Deposition in the lower Paleogene was nearly continuous at the shallow sites of the Southern High (Sites 1209-1212), but even at these sites, a lengthy hiatus in the upper part of the Paleogene continued into the lower Miocene in most locations (Table T3). The onset of this hiatus lies in the middle Eocene at Site 1212 and in the Oligocene at the other shallower sites. At the shallower sites, this hiatus was likely a result of removal of sediment by erosion during the late Oligocene and early Miocene. Very slow sedimentation characterized the late early and early middle Miocene (except at Sites 1213 and 1214, where no sediment from this interval was recovered), and the rate of sedimentation increased through the rest of the Neogene at most locations. Sites on the Northern and Central Highs lay in a different oceanographic regime in the late Neogene with a significant biosiliceous sediment component as well as clastic material concentrated into sediment drifts. Continuous sedimentation on the deep rise (Sites 1213 and 1214) began again in the early Pliocene.

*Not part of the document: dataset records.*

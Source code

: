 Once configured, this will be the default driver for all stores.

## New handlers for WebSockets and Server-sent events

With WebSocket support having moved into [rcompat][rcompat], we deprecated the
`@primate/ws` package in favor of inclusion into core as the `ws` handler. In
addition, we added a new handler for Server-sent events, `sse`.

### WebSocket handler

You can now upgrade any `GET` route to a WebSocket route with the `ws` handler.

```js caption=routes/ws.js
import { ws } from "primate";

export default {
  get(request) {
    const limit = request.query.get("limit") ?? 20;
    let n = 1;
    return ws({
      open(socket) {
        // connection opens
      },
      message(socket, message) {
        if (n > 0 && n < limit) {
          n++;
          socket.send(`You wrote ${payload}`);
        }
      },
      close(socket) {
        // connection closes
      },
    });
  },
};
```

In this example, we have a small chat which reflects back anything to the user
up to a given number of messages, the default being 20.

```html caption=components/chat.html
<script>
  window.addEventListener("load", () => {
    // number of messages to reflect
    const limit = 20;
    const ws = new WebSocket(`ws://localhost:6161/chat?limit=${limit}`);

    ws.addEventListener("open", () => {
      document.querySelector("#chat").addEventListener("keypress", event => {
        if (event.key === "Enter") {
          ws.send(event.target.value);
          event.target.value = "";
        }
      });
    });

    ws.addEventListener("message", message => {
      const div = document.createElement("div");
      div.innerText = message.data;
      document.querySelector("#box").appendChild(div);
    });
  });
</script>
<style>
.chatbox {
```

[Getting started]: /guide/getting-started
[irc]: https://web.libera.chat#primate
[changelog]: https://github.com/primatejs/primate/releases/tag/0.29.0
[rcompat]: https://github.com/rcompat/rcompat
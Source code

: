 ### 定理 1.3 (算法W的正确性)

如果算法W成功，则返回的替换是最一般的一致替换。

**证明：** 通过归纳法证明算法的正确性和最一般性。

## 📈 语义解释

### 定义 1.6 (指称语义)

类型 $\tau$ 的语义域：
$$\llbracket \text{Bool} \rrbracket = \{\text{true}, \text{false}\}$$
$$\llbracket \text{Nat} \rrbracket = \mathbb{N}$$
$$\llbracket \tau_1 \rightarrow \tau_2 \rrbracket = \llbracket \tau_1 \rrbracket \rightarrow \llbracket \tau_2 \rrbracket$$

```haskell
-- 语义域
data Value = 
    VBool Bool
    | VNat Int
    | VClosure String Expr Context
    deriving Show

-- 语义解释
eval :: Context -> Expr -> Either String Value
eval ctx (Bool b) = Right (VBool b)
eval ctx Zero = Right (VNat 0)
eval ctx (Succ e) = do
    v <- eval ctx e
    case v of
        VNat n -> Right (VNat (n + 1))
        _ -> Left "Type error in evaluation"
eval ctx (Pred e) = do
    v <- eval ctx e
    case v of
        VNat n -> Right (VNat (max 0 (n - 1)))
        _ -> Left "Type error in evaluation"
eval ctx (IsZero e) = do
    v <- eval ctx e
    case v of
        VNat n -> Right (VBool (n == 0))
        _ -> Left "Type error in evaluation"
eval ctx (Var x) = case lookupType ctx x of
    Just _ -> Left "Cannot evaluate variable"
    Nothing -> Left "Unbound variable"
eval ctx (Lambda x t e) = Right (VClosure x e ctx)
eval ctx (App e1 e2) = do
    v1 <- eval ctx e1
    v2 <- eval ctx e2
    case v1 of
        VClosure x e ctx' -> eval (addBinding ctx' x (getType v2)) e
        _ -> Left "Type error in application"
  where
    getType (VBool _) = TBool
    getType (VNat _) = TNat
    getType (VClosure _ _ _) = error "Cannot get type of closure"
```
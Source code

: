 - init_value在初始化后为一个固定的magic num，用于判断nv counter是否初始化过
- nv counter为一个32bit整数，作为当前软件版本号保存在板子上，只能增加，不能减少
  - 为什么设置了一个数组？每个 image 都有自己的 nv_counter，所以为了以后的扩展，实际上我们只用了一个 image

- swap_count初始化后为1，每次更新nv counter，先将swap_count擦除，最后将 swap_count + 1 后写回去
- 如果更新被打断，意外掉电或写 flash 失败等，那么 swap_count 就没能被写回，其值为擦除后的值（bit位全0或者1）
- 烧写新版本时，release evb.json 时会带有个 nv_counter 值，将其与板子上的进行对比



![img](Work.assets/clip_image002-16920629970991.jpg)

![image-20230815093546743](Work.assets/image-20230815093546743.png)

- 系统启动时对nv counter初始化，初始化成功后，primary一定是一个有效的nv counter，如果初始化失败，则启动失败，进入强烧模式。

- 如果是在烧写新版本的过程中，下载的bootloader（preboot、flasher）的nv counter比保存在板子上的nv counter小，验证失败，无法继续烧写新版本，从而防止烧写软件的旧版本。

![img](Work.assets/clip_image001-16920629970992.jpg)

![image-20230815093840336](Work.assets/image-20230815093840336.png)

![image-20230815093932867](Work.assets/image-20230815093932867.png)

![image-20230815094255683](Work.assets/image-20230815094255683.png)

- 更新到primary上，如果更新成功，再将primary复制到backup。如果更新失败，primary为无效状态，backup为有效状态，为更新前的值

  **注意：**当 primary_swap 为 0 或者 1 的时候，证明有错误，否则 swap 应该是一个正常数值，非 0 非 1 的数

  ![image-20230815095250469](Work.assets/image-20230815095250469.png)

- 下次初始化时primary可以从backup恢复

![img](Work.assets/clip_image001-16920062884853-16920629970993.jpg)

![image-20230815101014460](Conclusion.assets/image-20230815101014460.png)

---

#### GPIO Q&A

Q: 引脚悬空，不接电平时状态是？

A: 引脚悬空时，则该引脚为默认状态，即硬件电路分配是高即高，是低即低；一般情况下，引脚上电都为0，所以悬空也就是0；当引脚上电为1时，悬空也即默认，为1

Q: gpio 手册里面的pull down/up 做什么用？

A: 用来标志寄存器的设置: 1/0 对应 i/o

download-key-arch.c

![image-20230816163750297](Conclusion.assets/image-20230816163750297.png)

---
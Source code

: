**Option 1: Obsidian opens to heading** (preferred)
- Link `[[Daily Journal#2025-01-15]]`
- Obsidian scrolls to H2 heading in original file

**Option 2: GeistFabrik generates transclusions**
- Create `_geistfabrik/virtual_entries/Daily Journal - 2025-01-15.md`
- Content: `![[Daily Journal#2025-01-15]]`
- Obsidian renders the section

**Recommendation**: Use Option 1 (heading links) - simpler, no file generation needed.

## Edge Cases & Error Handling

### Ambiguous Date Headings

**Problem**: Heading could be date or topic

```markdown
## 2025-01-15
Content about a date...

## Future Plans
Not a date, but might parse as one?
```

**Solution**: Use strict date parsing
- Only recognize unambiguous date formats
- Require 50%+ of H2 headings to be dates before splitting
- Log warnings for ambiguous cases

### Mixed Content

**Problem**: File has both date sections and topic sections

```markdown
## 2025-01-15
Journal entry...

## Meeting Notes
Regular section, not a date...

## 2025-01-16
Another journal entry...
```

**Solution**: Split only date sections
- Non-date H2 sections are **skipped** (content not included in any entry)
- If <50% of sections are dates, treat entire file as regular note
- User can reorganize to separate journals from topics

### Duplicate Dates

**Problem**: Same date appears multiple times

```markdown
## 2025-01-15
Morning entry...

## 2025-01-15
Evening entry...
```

Like other open-ocean plateaus and rises, Shatsky Rise shows many aspects of stratigraphy and sedimentation that are different from other open-ocean, abyssal settings. Open-ocean plateaus and rises are prone to erosion, and sedimentation rates are not as high as areas along the continental margins. Thus, their sedimentary sections are not as thick, and older deposits often rest at shallow burial depths. This has important implications for fossil preservation and the fidelity of paleoceanographic proxies. Because open-ocean deposits tend to be mostly biogenic and are less complex sedimentologically, their geologic record is often easier to interpret than in areas along continental margins. Vertical changes in physical and chemical oceanography can be determined using depth transects down the flanks of the rises. The cycles recovered on Shatsky Rise are a good example. Leg 198 has proven that oceanic plateaus hold some of the best records for investigating climate change through extended intervals of geologic time, particularly based on a depth transect approach.